C’est aux alentours de 14h, sous un climat doux et ensoleillé, plus printanier qu’hivernal, que l’attaquant de l’équipe nationale et du Vitória Sport Clube do Guimaraes, El-Arbi Hillal Soudani, est venu nous retrouver devant la grille du Complexo Desportivo Dr António Pimenta Machado, le camp d’entraînement du club phare de Guimaraes où il nous avait donné rendez-vous.
Après un accueil très chaleureux et avec une hospitalité très algérienne, l’ancien goleador de l’ASO Chlef nous a reçu chez lui et a accepté de nous accorder un long entretien, sans langue de bois aucune, répondant à toutes nos questions en jouant le jeu de la sincérité totale. Un entretien où l’enfant de la cité El-Arroudj de Chlef a accepté de revenir sur l’ensemble de sa carrière passée, son avenir, sa vie d’homme et bien sûr l’équipe nationale qu’il chérit plus que tout, pour le plus grand plaisir de ses fans et des lecteurs de Compétition.
– La première question que j’ai envie de poser, c’est celle que se posent tous vos fans, à savoir comment allez-vous ?
– Avant de vous répondre, je voudrais tout d’abord vous souhaiter la bienvenue chez moi et je voudrais aussi vous remercier de vous être déplacé ici à Guimaraes pour prendre de mes nouvelles. Cela me fait plaisir de vous recevoir. Comme vous pouvez le voir vous-même, je me porte comme un charme et ici j’ai tout ce qu’il me faut. Grâce à Dieu, je ne manque de rien.
– Et votre intégration au Portugal, comment cela se passe ?
– Pour vous dire la vérité, au début, ça a été très difficile. Vous arrivez dans un autre pays, avec une autre culture, d’autres coutumes et une autre langue, et vous devez très vite être opérationnel. Grâce à Dieu, j’ai eu la chance de tomber sur un club formidable qui a tout fait pour me faciliter l’intégration, avec des coéquipiers avec qui le courant est tout de suite passé et j’ai réussi à surmonter cette épreuve. Aujourd’hui, je suis totalement intégré et cela fait vraiment une grosse différence, c’est le jour et la nuit.

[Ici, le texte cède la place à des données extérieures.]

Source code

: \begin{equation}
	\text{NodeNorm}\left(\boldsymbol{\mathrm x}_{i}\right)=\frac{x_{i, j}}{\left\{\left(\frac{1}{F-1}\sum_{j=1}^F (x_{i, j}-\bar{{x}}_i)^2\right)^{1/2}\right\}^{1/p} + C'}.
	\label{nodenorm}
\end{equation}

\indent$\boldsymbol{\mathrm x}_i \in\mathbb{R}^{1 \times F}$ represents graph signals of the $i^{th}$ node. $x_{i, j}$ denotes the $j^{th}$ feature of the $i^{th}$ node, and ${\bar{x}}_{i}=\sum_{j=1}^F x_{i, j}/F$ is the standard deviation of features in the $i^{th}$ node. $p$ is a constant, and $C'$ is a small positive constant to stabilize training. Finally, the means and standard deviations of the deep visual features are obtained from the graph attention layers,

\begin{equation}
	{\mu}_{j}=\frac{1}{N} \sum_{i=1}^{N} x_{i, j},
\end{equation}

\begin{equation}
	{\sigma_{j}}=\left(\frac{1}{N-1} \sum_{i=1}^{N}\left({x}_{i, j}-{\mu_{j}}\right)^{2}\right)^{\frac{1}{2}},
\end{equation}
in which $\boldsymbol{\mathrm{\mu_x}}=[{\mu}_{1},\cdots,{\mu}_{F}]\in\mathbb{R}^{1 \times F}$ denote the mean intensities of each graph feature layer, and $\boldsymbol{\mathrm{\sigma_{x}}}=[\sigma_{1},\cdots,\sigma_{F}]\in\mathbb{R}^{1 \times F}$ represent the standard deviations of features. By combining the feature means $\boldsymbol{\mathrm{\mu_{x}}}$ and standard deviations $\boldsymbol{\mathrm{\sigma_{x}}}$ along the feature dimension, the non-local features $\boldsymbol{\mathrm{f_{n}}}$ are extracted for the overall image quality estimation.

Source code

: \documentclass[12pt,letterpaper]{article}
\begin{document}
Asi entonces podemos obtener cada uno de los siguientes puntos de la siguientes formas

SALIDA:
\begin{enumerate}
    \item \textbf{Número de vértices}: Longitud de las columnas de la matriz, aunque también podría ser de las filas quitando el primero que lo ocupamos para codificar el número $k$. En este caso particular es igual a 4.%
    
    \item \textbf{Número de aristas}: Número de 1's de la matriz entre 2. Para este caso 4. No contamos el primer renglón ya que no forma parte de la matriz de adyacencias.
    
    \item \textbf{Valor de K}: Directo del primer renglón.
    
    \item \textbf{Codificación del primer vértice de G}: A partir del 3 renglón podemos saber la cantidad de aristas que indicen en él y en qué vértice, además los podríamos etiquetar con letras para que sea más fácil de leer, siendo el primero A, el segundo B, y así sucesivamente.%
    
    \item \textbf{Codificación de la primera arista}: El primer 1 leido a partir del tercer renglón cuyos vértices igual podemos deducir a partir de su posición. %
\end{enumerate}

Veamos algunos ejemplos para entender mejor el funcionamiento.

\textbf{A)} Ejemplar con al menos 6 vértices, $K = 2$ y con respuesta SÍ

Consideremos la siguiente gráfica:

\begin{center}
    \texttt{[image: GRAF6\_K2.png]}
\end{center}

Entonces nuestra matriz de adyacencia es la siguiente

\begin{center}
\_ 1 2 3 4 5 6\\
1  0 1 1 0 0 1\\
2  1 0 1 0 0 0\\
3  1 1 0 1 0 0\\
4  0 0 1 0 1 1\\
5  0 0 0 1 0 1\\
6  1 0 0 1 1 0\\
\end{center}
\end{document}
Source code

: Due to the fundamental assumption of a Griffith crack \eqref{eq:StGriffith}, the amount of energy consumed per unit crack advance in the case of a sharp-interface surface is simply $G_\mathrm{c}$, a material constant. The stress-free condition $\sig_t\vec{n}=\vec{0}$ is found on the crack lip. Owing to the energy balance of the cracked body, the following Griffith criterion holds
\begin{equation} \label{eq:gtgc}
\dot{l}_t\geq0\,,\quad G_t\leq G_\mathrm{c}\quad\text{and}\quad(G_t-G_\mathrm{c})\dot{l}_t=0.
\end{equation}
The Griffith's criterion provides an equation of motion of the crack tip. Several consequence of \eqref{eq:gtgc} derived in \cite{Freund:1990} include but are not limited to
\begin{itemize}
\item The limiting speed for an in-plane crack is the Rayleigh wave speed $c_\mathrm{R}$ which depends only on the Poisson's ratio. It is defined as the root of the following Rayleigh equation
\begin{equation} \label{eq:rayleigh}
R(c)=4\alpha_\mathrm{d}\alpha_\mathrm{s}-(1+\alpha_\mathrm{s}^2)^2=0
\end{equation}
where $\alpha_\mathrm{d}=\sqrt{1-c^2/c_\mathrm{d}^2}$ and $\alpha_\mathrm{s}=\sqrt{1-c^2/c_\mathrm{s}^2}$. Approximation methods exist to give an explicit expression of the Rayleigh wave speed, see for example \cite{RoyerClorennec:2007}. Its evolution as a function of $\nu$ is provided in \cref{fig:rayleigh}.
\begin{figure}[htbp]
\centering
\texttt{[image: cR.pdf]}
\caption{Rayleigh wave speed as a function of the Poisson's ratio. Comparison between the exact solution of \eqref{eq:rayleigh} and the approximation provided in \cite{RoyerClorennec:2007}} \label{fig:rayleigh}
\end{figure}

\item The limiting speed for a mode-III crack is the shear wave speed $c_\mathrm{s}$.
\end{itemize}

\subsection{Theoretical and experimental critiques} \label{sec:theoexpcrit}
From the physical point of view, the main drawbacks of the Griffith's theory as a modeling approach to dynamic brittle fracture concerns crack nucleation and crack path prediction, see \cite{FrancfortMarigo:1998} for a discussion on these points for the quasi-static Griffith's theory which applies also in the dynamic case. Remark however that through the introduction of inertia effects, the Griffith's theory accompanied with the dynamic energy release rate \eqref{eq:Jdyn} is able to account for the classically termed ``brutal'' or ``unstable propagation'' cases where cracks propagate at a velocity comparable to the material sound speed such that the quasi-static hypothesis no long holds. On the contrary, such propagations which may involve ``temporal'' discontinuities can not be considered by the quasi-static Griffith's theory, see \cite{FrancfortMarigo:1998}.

– Vous semblez conforté dans votre choix du Vitória Sport Clube ?
– Franchement, tous les jours, je remercie Dieu d’évoluer dans ce club. Du président, à l’entraîneur, aux joueurs, jusqu’au garde-matériel et aux employés du club, tout le monde m’aime et m’a accepté dès la première minute où je suis arrivé. Ici, je me sens chez moi. C’est un club très professionnel et ambitieux, mais qui reste un club à visage humain et familial. Nous sommes actuellement 8es du championnat et même si je ne joue pas, ce n’est pas grave, car les gens qui sont titulaires à ma place font le boulot et inscrivent des buts. Moi, j’apprends chaque jour et je progresse. Ce club, c’est le club idéal pour débuter une carrière professionnelle en Europe.
– Que répondez-vous à vos détracteurs qui disent que vous ne jouez pas beaucoup ici à Guimaraes ?
– Je leur réponds que même le grand Moussa Saïb, que je connais bien, qui avait tout gagné en Algérie, en Afrique et était une super star en arrivant en Europe, a eu une longue période d’adaptation avant d’exploser ensuite. Moi, je veux suivre les traces de ce grand champion en étant patient et en ne brûlant pas les étapes. Avec le travail et le sérieux, ça finira par payer inch Allah. J’ai d’ailleurs inscrit un doublé en amical dernièrement et je sais que l’entraîneur et le groupe comptent sur moi.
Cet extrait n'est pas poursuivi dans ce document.